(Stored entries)
--------------------------------
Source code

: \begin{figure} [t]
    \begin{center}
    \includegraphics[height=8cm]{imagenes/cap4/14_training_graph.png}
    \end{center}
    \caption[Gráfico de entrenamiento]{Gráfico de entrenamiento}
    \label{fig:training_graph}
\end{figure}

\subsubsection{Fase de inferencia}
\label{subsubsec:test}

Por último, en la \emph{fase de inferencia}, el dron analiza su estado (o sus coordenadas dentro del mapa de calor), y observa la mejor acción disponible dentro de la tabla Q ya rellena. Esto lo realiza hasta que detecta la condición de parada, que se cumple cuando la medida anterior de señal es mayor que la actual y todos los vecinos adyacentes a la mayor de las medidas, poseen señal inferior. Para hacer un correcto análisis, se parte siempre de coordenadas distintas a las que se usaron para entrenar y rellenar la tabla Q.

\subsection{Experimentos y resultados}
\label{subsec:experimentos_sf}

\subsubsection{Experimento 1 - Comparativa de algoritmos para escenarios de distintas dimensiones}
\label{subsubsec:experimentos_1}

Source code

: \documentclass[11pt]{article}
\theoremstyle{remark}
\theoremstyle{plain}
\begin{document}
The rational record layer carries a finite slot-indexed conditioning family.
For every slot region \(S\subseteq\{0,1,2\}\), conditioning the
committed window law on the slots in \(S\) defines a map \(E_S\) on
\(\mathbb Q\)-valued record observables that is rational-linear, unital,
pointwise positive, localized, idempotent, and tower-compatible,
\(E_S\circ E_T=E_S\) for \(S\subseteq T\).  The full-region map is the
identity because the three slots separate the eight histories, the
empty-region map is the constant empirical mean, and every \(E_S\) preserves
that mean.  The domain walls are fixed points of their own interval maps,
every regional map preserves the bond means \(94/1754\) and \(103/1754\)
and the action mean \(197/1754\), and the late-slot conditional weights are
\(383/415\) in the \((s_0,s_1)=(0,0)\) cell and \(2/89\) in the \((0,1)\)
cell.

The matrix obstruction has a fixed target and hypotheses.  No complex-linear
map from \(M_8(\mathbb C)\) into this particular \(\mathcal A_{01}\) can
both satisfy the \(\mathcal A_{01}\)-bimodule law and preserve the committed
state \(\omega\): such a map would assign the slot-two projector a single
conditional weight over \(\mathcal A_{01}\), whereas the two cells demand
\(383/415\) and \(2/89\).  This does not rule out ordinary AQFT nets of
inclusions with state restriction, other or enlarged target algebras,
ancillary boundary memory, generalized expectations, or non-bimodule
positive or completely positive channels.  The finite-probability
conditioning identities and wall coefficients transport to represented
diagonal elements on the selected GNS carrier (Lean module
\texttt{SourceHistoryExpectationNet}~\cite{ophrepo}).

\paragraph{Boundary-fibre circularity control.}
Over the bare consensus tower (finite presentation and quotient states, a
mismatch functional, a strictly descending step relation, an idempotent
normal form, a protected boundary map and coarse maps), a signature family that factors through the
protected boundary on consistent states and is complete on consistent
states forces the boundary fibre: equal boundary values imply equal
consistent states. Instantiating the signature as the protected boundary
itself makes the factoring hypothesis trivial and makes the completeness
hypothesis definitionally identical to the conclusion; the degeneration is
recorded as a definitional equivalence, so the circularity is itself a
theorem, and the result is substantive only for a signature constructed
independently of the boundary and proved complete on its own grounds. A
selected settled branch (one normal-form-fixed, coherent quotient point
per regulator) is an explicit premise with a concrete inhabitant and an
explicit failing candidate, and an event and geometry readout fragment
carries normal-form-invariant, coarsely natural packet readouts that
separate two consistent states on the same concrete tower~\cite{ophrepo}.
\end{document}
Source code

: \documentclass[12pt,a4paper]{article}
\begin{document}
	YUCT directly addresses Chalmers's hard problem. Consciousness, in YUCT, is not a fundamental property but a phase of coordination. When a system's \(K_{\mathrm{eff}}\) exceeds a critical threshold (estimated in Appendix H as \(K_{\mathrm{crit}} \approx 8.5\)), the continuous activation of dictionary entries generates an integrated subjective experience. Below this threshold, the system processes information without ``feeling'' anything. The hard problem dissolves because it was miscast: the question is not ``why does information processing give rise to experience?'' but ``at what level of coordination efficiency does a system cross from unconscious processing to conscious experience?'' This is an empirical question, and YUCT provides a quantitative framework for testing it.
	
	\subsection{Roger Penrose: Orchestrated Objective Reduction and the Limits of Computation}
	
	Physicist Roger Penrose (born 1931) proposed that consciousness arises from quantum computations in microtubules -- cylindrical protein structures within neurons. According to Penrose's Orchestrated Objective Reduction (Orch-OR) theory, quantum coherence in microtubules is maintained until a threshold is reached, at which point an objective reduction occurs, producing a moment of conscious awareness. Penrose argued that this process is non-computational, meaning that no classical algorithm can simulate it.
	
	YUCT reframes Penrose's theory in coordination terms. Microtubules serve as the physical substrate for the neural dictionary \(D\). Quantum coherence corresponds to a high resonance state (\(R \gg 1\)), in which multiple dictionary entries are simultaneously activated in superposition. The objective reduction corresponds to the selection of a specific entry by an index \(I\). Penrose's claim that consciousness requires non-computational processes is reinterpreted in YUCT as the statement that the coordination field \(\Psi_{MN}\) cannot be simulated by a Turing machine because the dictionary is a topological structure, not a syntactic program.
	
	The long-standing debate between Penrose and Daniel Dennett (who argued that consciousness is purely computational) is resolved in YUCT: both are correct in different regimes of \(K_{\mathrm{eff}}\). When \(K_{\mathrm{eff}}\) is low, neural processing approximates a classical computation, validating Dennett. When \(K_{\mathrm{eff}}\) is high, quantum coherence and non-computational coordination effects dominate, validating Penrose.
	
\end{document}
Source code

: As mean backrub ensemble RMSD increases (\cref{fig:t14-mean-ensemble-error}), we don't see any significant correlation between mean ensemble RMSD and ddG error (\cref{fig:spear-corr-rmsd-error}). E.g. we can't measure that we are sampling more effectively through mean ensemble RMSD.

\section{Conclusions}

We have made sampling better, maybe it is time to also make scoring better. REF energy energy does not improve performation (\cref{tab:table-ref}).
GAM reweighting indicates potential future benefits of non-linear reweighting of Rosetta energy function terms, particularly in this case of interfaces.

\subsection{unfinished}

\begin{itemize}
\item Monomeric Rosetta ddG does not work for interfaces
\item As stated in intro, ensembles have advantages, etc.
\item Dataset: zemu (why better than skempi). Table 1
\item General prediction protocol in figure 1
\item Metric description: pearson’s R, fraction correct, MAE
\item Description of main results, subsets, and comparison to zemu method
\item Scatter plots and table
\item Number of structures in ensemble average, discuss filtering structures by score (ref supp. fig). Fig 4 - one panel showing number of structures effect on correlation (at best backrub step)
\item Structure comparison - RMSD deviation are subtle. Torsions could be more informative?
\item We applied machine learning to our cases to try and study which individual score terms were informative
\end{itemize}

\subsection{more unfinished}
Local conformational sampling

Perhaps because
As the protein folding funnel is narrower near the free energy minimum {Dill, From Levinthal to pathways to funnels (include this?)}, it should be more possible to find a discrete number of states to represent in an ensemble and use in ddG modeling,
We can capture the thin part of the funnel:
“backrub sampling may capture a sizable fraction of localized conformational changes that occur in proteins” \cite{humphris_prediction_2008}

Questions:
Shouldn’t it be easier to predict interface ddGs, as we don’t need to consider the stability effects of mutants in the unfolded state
--------------------------------
What is needed is an exact copy of the entries above, from the first line through the line holding "identity because the", with both of those lines kept; please give nothing else.

▸ Solved exercise:
Source code

: \begin{figure} [t]
    \begin{center}
    \includegraphics[height=8cm]{imagenes/cap4/14_training_graph.png}
    \end{center}
    \caption[Gráfico de entrenamiento]{Gráfico de entrenamiento}
    \label{fig:training_graph}
\end{figure}

\subsubsection{Fase de inferencia}
\label{subsubsec:test}

Por último, en la \emph{fase de inferencia}, el dron analiza su estado (o sus coordenadas dentro del mapa de calor), y observa la mejor acción disponible dentro de la tabla Q ya rellena. Esto lo realiza hasta que detecta la condición de parada, que se cumple cuando la medida anterior de señal es mayor que la actual y todos los vecinos adyacentes a la mayor de las medidas, poseen señal inferior. Para hacer un correcto análisis, se parte siempre de coordenadas distintas a las que se usaron para entrenar y rellenar la tabla Q.

\subsection{Experimentos y resultados}
\label{subsec:experimentos_sf}

\subsubsection{Experimento 1 - Comparativa de algoritmos para escenarios de distintas dimensiones}
\label{subsubsec:experimentos_1}

Source code

: \documentclass[11pt]{article}
\theoremstyle{remark}
\theoremstyle{plain}
\begin{document}
The rational record layer carries a finite slot-indexed conditioning family.
For every slot region \(S\subseteq\{0,1,2\}\), conditioning the
committed window law on the slots in \(S\) defines a map \(E_S\) on
\(\mathbb Q\)-valued record observables that is rational-linear, unital,
pointwise positive, localized, idempotent, and tower-compatible,
\(E_S\circ E_T=E_S\) for \(S\subseteq T\).  The full-region map is the
identity because the three slots separate the eight histories, the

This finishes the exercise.